→ AIM OF THE TASK
The answer must be every line below that contains the string "procedure".

→ RECORDS FOR THE EXERCISE

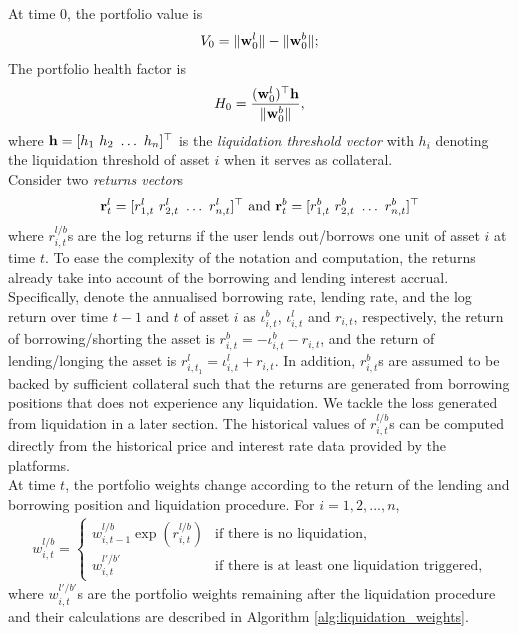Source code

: \documentclass{article} %
\theoremstyle{plain}
\theoremstyle{definition} %
\begin{document}
At time $0$, the portfolio value is 
\begin{align*}
  V_0 = \|{\bf w}^l_0\| - \|{\bf w}^b_0\| ;
  \end{align*}
The portfolio health factor is 
\begin{align*}
H_0 = \frac{({\bf w}^l_0)^\top {\bf h} }{\|{\bf w}^b_0\|},
\end{align*}
where ${\bf h}=[h_1\ h_2\ \dots\ h_n]^\top$ is the \textit{liquidation threshold vector} with $h_i$ denoting the liquidation threshold of asset $i$ when it serves as collateral. \\

Consider two \textit{returns vector}s 
\begin{align*}
  {\bf{r}}^l_t = [r_{1,t}^l\ r_{2,t}^l\ \dots \ r^l_{n,t}]^\top \text{ and } {\bf{r}}^b_t = [r^b_{1,t}\ r^b_{2,t}\ \dots\ r^b_{n,t}]^\top
\end{align*}
where $r^{l/b}_{i,t}$s are the log returns if the user lends out/borrows one unit of asset $i$ at time $t$. 
To ease the complexity of the notation and computation, the returns already take into account of the borrowing and lending interest accrual. 
Specifically, denote the annualised borrowing rate, lending rate, and the log return over time $t-1$ and $t$ of asset $i$ as $\iota^b_{i,t}$, $\iota^l_{i, t}$ and $r_{i,t}$, respectively,
the return of borrowing/shorting the asset is $r^b_{i,t} =  -\iota^b_{i,t} - r_{i,t}$, and the return of lending/longing the asset is $r^l_{i,t_1} =  \iota^l_{i,t} + r_{i,t}$.
In addition, $r^{b}_{i,t}$s are assumed to be backed by sufficient collateral such that the returns are generated from borrowing positions that does not experience any liquidation.
We tackle the loss generated from liquidation in a later section. 
The historical values of $r^{l/b}_{i,t}$s can be computed directly from the historical price and interest rate data provided by the platforms.\\

At time $t$, the portfolio weights change according to the return of the lending and borrowing position and liquidation procedure. For $i=1,2,...,n$,
\begin{align*}
  w^{l/b}_{i,t} =\begin{cases}
     w^{l/b}_{i,t-1} \exp(r^{l/b}_{i,t})  &\text{if there is no liquidation,}\\
     w^{l'/b'}_{i,t} &\text{if there is at least one liquidation triggered,}
    \end{cases}
  \end{align*}
  where $w^{l'/b'}_{i,t}$s are the portfolio weights remaining after the liquidation procedure and their calculations are described in Algorithm \ref{alg:liquidation_weights}.\\
\end{document}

→ TASK RESULT
At time $t$, the portfolio weights change according to the return of the lending and borrowing position and liquidation procedure. For $i=1,2,...,n$,
  where $w^{l'/b'}_{i,t}$s are the portfolio weights remaining after the liquidation procedure and their calculations are described in Algorithm \ref{alg:liquidation_weights}.\\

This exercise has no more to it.